Dizia um antigo jurisconsulto que aquele que grita “Fogo!” em um teatro lotado causa mais danos que o incêndio mesmo se ele for real. Azevedo grita fogo há muito tempo. Junto com outros colegas, como J.R.Guzzo. E o partido da violência já está nas ruas se apresentando como solução. Para quem acha que o pau não tem nada a ver com a canoa é bom observar que o problema candente da criminalidade e violência no Brasil vem sendo discutido por dois partidos informais absolutamente inconciliáveis, identificados como de direita e de esquerda. O primeiro defende a adoção de penas máximas – perpétua e de morte –, inclusive para menores, junto com porte de arma liberado para a população. O de esquerda, o status quo com ênfase na justiça social e a descriminalização das drogas.

Um tipo de violência provoca outro

O mais triste é que de um lado e de outro não há espaço para uma proposta filosófica ou científica como as feitas por Dostoievski (o escritor russo, sim) e pelo epidemiologista americano Gary Slutkin.

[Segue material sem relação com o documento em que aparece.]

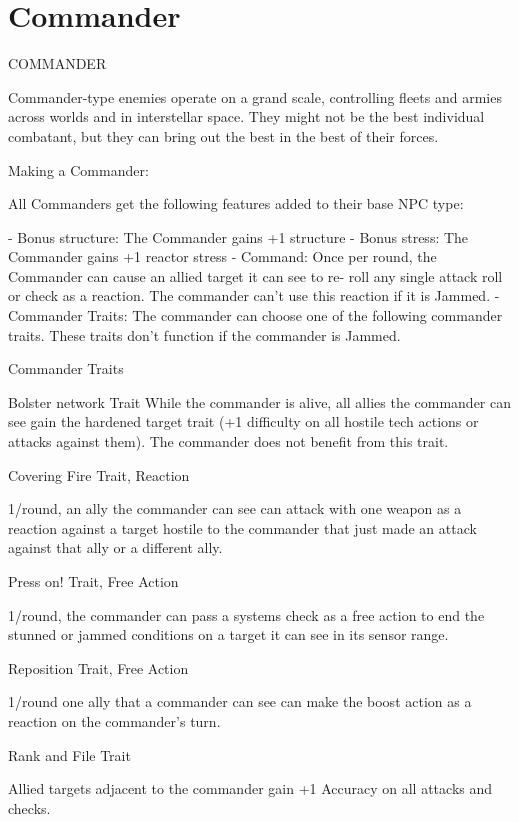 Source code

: \section{Commander}
                                              COMMANDER   

Commander-type enemies operate on a grand scale, controlling fleets and armies across worlds  
and in interstellar space. They might not be the best individual combatant, but they can bring out  
the best in the best of their forces.   

Making a Commander:
 
All Commanders get the following features added to their base NPC type:
 
    -    Bonus structure: The Commander gains +1 structure  
    -    Bonus stress: The Commander gains +1 reactor stress  
    -    Command: Once per round, the Commander can cause an allied target it can see to re- 
         roll any single attack roll or check as a reaction. The commander can’t use this reaction if  
         it is Jammed.  
    -    Commander Traits: The commander can choose one of the following commander traits.  
         These traits don’t function if the commander is Jammed.  

Commander Traits
 
Bolster network  
Trait  
While the commander is alive, all allies the commander can see gain the hardened target trait (+1  
difficulty on all hostile tech actions or attacks against them). The commander does not benefit  
from this trait.
 

Covering Fire  
Trait, Reaction
 
1/round, an ally the commander can see can attack with one weapon as a reaction against a  
target hostile to the commander that just made an attack against that ally or a different ally.
 

Press on!  
Trait, Free Action
 
1/round, the commander can pass a systems check as a free action to end the stunned or  
jammed conditions on a target it can see in its sensor range.
 

Reposition  
Trait, Free Action
 
1/round one ally that a commander can see can make the boost action as a reaction on the  
commander’s turn.
 

Rank and File  
Trait
 
Allied targets adjacent to the commander gain +1 Accuracy on all attacks and checks.
  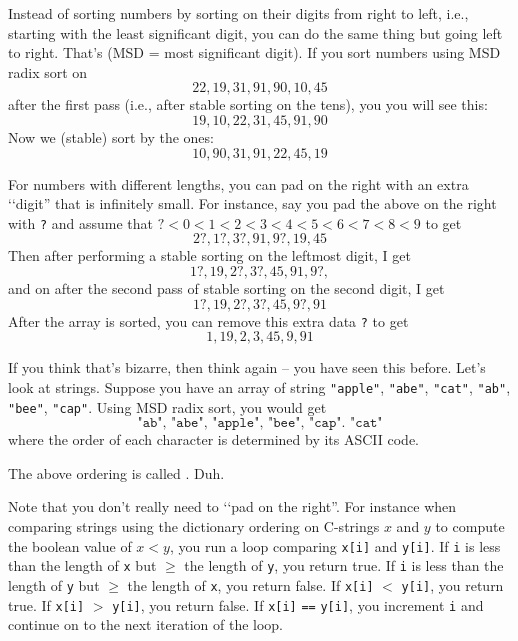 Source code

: Instead of sorting numbers by sorting on their digits from right to left, i.e.,
starting with the least significant digit,
you can do the same thing but going left to right.
That's  (MSD = most significant digit).
If you
sort numbers using MSD
radix sort on
\[
22, 19, 31, 91, 90, 10, 45
\]
after the first pass (i.e., after stable sorting on the tens), you 
you will see this:
\[
19, 10, 22, 31, 45, 91, 90
\]
Now we (stable) sort by the ones:
\[
10, 90, 31, 91, 22, 45, 19
\]




For numbers with different lengths, you can
pad on the right with an extra \lq\lq digit'' that is infinitely small.
For instance, say you pad the above on the right with \verb!?!
and assume that $? < 0 < 1 < 2 < 3 < 4 < 5 < 6 < 7 < 8 < 9$ to get
\[
2?, 1?, 3?, 91, 9?, 19, 45
\]
Then after performing a stable sorting on the leftmost digit, I get
\[
1?, 19, 2?, 3?, 45, 91, 9?, 
\]
and on after the second pass of stable sorting on the second digit, I get
\[
1?, 19, 2?, 3?, 45, 9?, 91  
\]
After the array is sorted, you can remove this extra data \verb!?! to get
\[
1, 19, 2, 3, 45, 9, 91  
\]

If you think that's bizarre, then think again -- you have
seen this before.
Let's look at strings.
Suppose you have an array of string
\verb!"apple"!,
\verb!"abe"!,
\verb!"cat"!,
\verb!"ab"!,
\verb!"bee"!,
\verb!"cap"!.
Using MSD radix sort, you would get
\[
\texttt{"ab",
"abe",
"apple",
"bee",
"cap".
"cat"}
\]
where the order of each character is determined by its ASCII code.

The above ordering is called . Duh.

Note that you  don't really need to \lq\lq pad on the right''.
For instance when comparing strings using the dictionary ordering
on C-strings $x$ and $y$ to compute the boolean value of
$x < y$,
you run a loop comparing \verb!x[i]! and \verb!y[i]!.
If \verb!i! is less than the length of \verb!x! but $\geq$ the length of
\verb!y!,
you return true.
If \verb!i! is less than the length of \verb!y! but $\geq$ the length of
\verb!x!,
you return false.
If \verb!x[i]! $<$ \verb!y[i]!, you return true.
If \verb!x[i]! $>$ \verb!y[i]!, you return false.
If \verb!x[i]! \verb!==! \verb!y[i]!, you increment \verb!i! and
continue on to the next iteration of the loop.
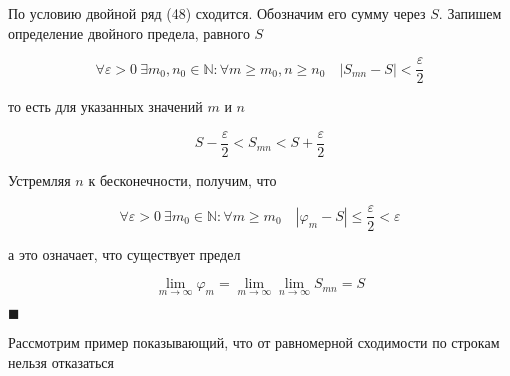 По условию двойной ряд (48) сходится. Обозначим его сумму через $S$. Запишем определение двойного предела, равного $S$

\begin{equation*}
	\forall \varepsilon > 0\ \exists m_0, n_0 \in \mathbb{N} \colon \forall m \geqslant m_0, n\geqslant n_0 \quad |S_{mn} - S| < \frac{\varepsilon}{2}
\end{equation*}

то есть для указанных значений $m$ и $n$

\begin{equation*}
	S - \frac{\varepsilon}{2} < S_{mn} < S + \frac{\varepsilon}{2}
\end{equation*}


Устремляя $n$ к бесконечности, получим, что
 
 \begin{equation*}
 	\forall \varepsilon > 0 \ \exists m_0 \in \mathbb{N} \colon \forall m \geqslant m_0 \quad |\varphi_m - S| \leqslant \frac{\varepsilon}{2} < \varepsilon
 \end{equation*}
 
 а это означает, что существует предел
 
 \begin{equation*}
 	\displaystyle\lim_{m \rightarrow \infty} \varphi_m = \displaystyle\lim_{m \rightarrow \infty} \displaystyle\lim_{n \rightarrow \infty} S_{mn} = S
 \end{equation*}
 
 \begin{flushright}
 	$\blacksquare$
 \end{flushright}
 
 \begin{note}
 	Рассмотрим пример показывающий, что от равномерной сходимости по строкам нельзя отказаться
 \end{note}
 
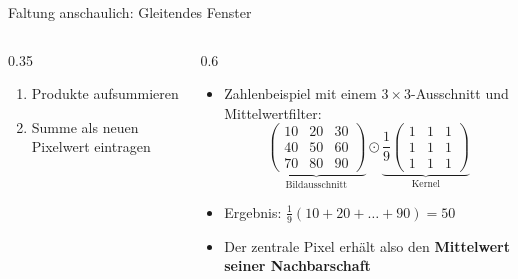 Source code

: {\begin{frame}{Faltung anschaulich: Gleitendes Fenster}
\begin{columns}
\begin{column}{0.35\textwidth}
\begin{itemize}
\begin{enumerate}
        \item Produkte aufsummieren
        \item Summe als neuen Pixelwert eintragen
    \end{enumerate}
\end{itemize}
\end{column}
\begin{column}{0.6\textwidth}
\begin{itemize}
    \item Zahlenbeispiel mit einem $3 \times 3$-Ausschnitt und Mittelwertfilter:
    \[
    \underbrace{\begin{pmatrix} 10 & 20 & 30 \\ 40 & 50 & 60 \\ 70 & 80 & 90 \end{pmatrix}}_{\text{Bildausschnitt}}
    \odot
    \underbrace{\frac{1}{9}\begin{pmatrix} 1 & 1 & 1 \\ 1 & 1 & 1 \\ 1 & 1 & 1 \end{pmatrix}}_{\text{Kernel}}
    \]
    \item Ergebnis: $\frac{1}{9}(10 + 20 + \dots + 90) = 50$
    \item Der zentrale Pixel erhält also den \textbf{Mittelwert seiner Nachbarschaft}
\end{itemize}
\end{column}
\end{columns}
\end{frame}

}
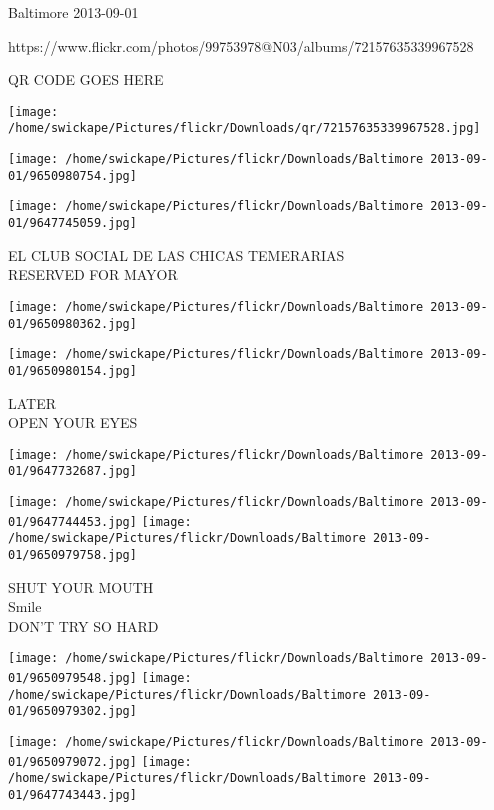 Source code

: \documentclass[10pt,letterpaper]{article}
\begin{document}
Baltimore 2013-09-01

https://www.flickr.com/photos/99753978@N03/albums/72157635339967528

QR CODE GOES HERE

\texttt{[image: /home/swickape/Pictures/flickr/Downloads/qr/72157635339967528.jpg]}
\pagebreak

\texttt{[image: /home/swickape/Pictures/flickr/Downloads/Baltimore 2013-09-01/9650980754.jpg]}

\vspace{0.25in}
\texttt{[image: /home/swickape/Pictures/flickr/Downloads/Baltimore 2013-09-01/9647745059.jpg]}

EL CLUB SOCIAL DE LAS CHICAS TEMERARIAS\\
RESERVED FOR MAYOR\\
\pagebreak

\texttt{[image: /home/swickape/Pictures/flickr/Downloads/Baltimore 2013-09-01/9650980362.jpg]}

\vspace{0.25in}
\texttt{[image: /home/swickape/Pictures/flickr/Downloads/Baltimore 2013-09-01/9650980154.jpg]}

LATER\\
OPEN YOUR EYES\\
\pagebreak

\texttt{[image: /home/swickape/Pictures/flickr/Downloads/Baltimore 2013-09-01/9647732687.jpg]}

\vspace{0.25in}
\texttt{[image: /home/swickape/Pictures/flickr/Downloads/Baltimore 2013-09-01/9647744453.jpg]}
\texttt{[image: /home/swickape/Pictures/flickr/Downloads/Baltimore 2013-09-01/9650979758.jpg]}

SHUT YOUR MOUTH\\
Smile\\
DON'T TRY SO HARD\\
\pagebreak

\texttt{[image: /home/swickape/Pictures/flickr/Downloads/Baltimore 2013-09-01/9650979548.jpg]}
\texttt{[image: /home/swickape/Pictures/flickr/Downloads/Baltimore 2013-09-01/9650979302.jpg]}

\texttt{[image: /home/swickape/Pictures/flickr/Downloads/Baltimore 2013-09-01/9650979072.jpg]}
\texttt{[image: /home/swickape/Pictures/flickr/Downloads/Baltimore 2013-09-01/9647743443.jpg]}
\end{document}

“Se não houvesse a Igreja do Cristo, não haveria para o criminoso freio a seus crimes, nem castigo, uma vez cometidos, isto é, um castigo real, não mecânico e que não faz senão irritar na maior parte dos casos, mas o único eficaz, o único que amedronta e acalma e que consiste na confissão de sua própria consciência”, diz um pope (padre russo) nos primeiros capítulos de Os Irmãos Karamazov, acrescentando: “Todas essas deportações e trabalhos forçados, agravadas outrora por punições corporais, não emendam ninguém e sobretudo não atemorizam quase nenhum criminoso; o número dos crimes não somente não diminui, mas só faz aumentar, à medida que se avança nas penas. Resulta que a sociedade não fica dessa maneira de modo algum preservada, porque, muito embora o membro nocivo seja mecanicamente cortado e mandado para longe, oculto à vista, outro criminoso surgiu em seu lugar, talvez mesmo dois.”

Olhar sociológico:

“A violência é uma doença contagiosa”, diz por sua vez o epidemiologista norte-americano Gary Slutkin, em artigo saído na revista Galileu. “Ao longo da história, nós, humanos, demoramos muito para entender as epidemias. Não porque não investíamos ou não nos preocupávamos. O problema é que fazíamos o diagnóstico errado. O mesmo acontece hoje com a violência. Se não conseguimos entender suas motivações, não entenderemos suas causas.

Depois de uma década combatendo epidemias na África, percebi que os mapas de densidade populacional que ajudam a explicar a disseminação delas no continente eram muito parecidos com os mapas que mediam casos violentos em Nova York e Detroit. Notei então que a violência é uma doença contagiosa assim como a malária, a cólera e a tuberculose.

Ela se espalha por meio de brigas de rua, estupros, assassinatos e suicídios. Um tipo de violência provoca outro. É como um ciclo. Se quisermos revertê-lo, temos de atacar o germe antes que se espalhe e se torne uma infecção – e contamine outras pessoas.

Solução para um problema crônico

Em 2000, demos início a um projeto-piloto de contenção da violência em Chicago, no distrito de West Garfield, na época um dos mais violentos dos Estados Unidos. Contratamos interruptores de violência para atuar igual a agentes de saúde diante de casos iniciais de gripe aviária. Eles faziam visitas diárias a líderes de gangues e grupos violentos, além de seus amigos e familiares, e davam conselhos úteis como orientações para empregos.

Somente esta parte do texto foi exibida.